Now fastforward to 2010. Cambridgeshire has no School Library Service. Schools can opt out of having a library.Use the public library then? Only if it's open. Hours are reduced. Speak to a librarian to help you find that book? Nope, they've all been laid off, instead it's a self service issue terminal, which confuses the older users who always used to get served by Cath, who is now redundant. You don't even get a stamp in your book, just a ticket. It's hard for some people to read, so the books goes oeverdue. The fines have gone up. Finding a book is even harder in the first place, as with no librarians, the shelving is done by volunteers. It's all over the place, Dewey is not their strong point and there isn't anyone to train them. The mobile service is non-existant, there is a charge for large print books. Volunteers are relied on to deliver books to the elderly. This is what the Cambridgeshire Council are doing. This is what "Big Society" means. It means my kids won't have a Rhyme Time with Joan, or a Reading scheme over the Summer. It means they won't get a cheery "Hello Stella" from Cath who recognises them. Seth and Stella won't get to discuss books with a librarian who cares. I won't get the books she puts aside for me because she knows I will like them. The library will be a building, with books in. I will cry. Then I will root out my heaviest encyclopaedia and march to Downing Street, where I will use is heavily against the side of Cleggs head for being such a sodding little twerp and abandoning ANY liberal tendencies he once had, before finishing off Cameron and stamping on him, with the last remaining library stamp, "withdrawn".

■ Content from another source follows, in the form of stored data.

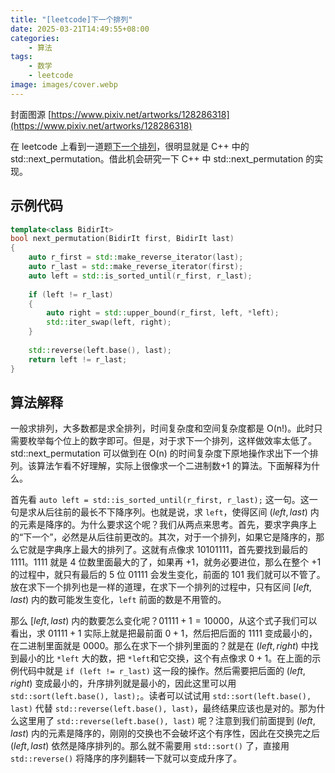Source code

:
 ```yaml
---
title: "[leetcode]下一个排列"
date: 2025-03-21T14:49:55+08:00
categories:
    - 算法
tags:
    - 数学
    - leetcode
image: images/cover.webp
---
```


封面图源 [https://www.pixiv.net/artworks/128286318](https://www.pixiv.net/artworks/128286318)

在 leetcode 上看到一道题[下一个排列](https://leetcode.cn/problems/next-permutation/description/)，很明显就是 C++ 中的 std::next_permutation。借此机会研究一下 C++ 中 std::next_permutation 的实现。

## 示例代码

```cpp
template<class BidirIt>
bool next_permutation(BidirIt first, BidirIt last)
{
    auto r_first = std::make_reverse_iterator(last);
    auto r_last = std::make_reverse_iterator(first);
    auto left = std::is_sorted_until(r_first, r_last);
 
    if (left != r_last)
    {
        auto right = std::upper_bound(r_first, left, *left);
        std::iter_swap(left, right);
    }
 
    std::reverse(left.base(), last);
    return left != r_last;
}
```

## 算法解释

一般求排列，大多数都是求全排列，时间复杂度和空间复杂度都是 O(n!)。此时只需要枚举每个位上的数字即可。但是，对于求下一个排列，这样做效率太低了。std::next_permutation 可以做到在 O(n) 的时间复杂度下原地操作求出下一个排列。该算法乍看不好理解，实际上很像求一个二进制数+1 的算法。下面解释为什么。

首先看 `auto left = std::is_sorted_until(r_first, r_last);` 这一句。这一句是求从后往前的最长不下降序列。也就是说，求 `left`，使得区间 $(left, last)$ 内的元素是降序的。为什么要求这个呢？我们从两点来思考。首先，要求字典序上的“下一个”，必然是从后往前更改的。其次，对于一个排列，如果它是降序的，那么它就是字典序上最大的排列了。这就有点像求 $10101111$，首先要找到最后的 $1111$。$1111$ 就是 4 位数里面最大的了，如果再 +1，就务必要进位，那么在整个 +1 的过程中，就只有最后的 5 位 $01111$ 会发生变化，前面的 $101$ 我们就可以不管了。放在求下一个排列也是一样的道理，在求下一个排列的过程中，只有区间 $[left, last)$ 内的数可能发生变化，`left` 前面的数是不用管的。

那么 $[left, last)$ 内的数要怎么变化呢？$01111+1=10000$，从这个式子我们可以看出，求 $01111+1$ 实际上就是把最前面 $0+1$，然后把后面的 $1111$ 变成最小的，在二进制里面就是 $0000$。那么在求下一个排列里面的？就是在 $(left, right)$ 中找到最小的比 `*left` 大的数，把 `*left`和它交换，这个有点像求 $0+1$。在上面的示例代码中就是 `if (left != r_last)` 这一段的操作。然后需要把后面的 $(left, right)$ 变成最小的，升序排列就是最小的，因此这里可以用 `std::sort(left.base(), last);`。读者可以试试用 `std::sort(left.base(), last)` 代替 `std::reverse(left.base(), last)`，最终结果应该也是对的。那为什么这里用了 `std::reverse(left.base(), last)` 呢？注意到我们前面提到 $(left, last)$ 内的元素是降序的，刚刚的交换也不会破坏这个有序性，因此在交换完之后 $(left, last)$ 依然是降序排列的。那么就不需要用 `std::sort()` 了，直接用 `std::reverse()` 将降序的序列翻转一下就可以变成升序了。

For further info on the horrors of cuts round the country on library services, see this blog by childrens' author and library activist, Alan Gibbons , and here at the Bookseller. You can protest by answering the questionnaire in local libraries about the proposed cuts, and write to your local, unfortunately Conservative, MP Steve Barclay. There is also a group of people protesting on "Cambridgeshire against the cuts" here.

Friday, 24 September 2010

Did no broadband make a difference?




I am back online after a time without a link to the broadband world. Did it make a difference to my everyday life?Ideally, i'd like to be able to say that either I was bereft and wept at the emptiness without an on-line world, or, that I didn't notice at all and my internal life was profoundly improved by not being able to access YouTube. In fact, it was really rather nothingy. I didn't really miss it after a few days and some positive things came out of it.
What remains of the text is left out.